Task directions: Count the lines in the data below where the string "thus" occurs, please, and give the number alone.

Collected data:
————————

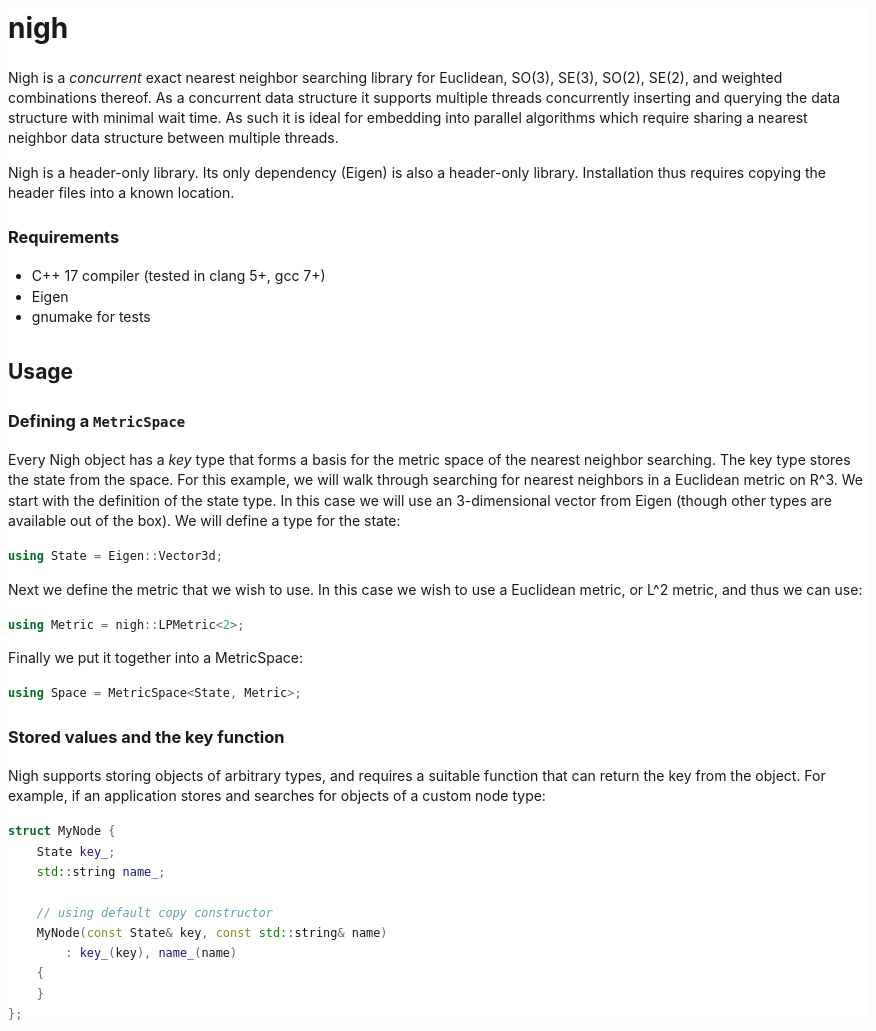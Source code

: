 # nigh
Nigh is a *concurrent* exact nearest neighbor searching library for Euclidean, SO(3), SE(3), SO(2), SE(2), and weighted combinations thereof.  As a concurrent data structure it supports multiple threads concurrently inserting and querying the data structure with minimal wait time.  As such it is ideal for embedding into parallel algorithms which require sharing a nearest neighbor data structure between multiple threads.

Nigh is a header-only library.  Its only dependency (Eigen) is also a header-only library.  Installation thus requires copying the header files into a known location.

### Requirements 
   * C++ 17 compiler (tested in clang 5+, gcc 7+)
   * Eigen
   * gnumake for tests
   
## Usage

### Defining a `MetricSpace`

Every Nigh object has a *key* type that forms a basis for the metric space of the nearest neighbor searching.  The key type stores the state from the space.  For this example, we will walk through searching for nearest neighbors in a Euclidean metric on R^3.  We start with the definition of the state type.  In this case we will use an 3-dimensional vector from Eigen (though other types are available out of the box).  We will define a type for the state:

```c++
using State = Eigen::Vector3d;
```

Next we define the metric that we wish to use.  In this case we wish to use a Euclidean metric, or L^2 metric, and thus we can use:

```c++
using Metric = nigh::LPMetric<2>;
```

Finally we put it together into a MetricSpace:

```c++
using Space = MetricSpace<State, Metric>;
```

### Stored values and the key function

Nigh supports storing objects of arbitrary types, and requires a suitable function that can return the key from the object.  For example, if an application stores and searches for objects of a custom node type:

```c++
struct MyNode {
    State key_;
    std::string name_;
  
    // using default copy constructor
    MyNode(const State& key, const std::string& name)
        : key_(key), name_(name)
    {
    }
};
```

————————

Result below: 2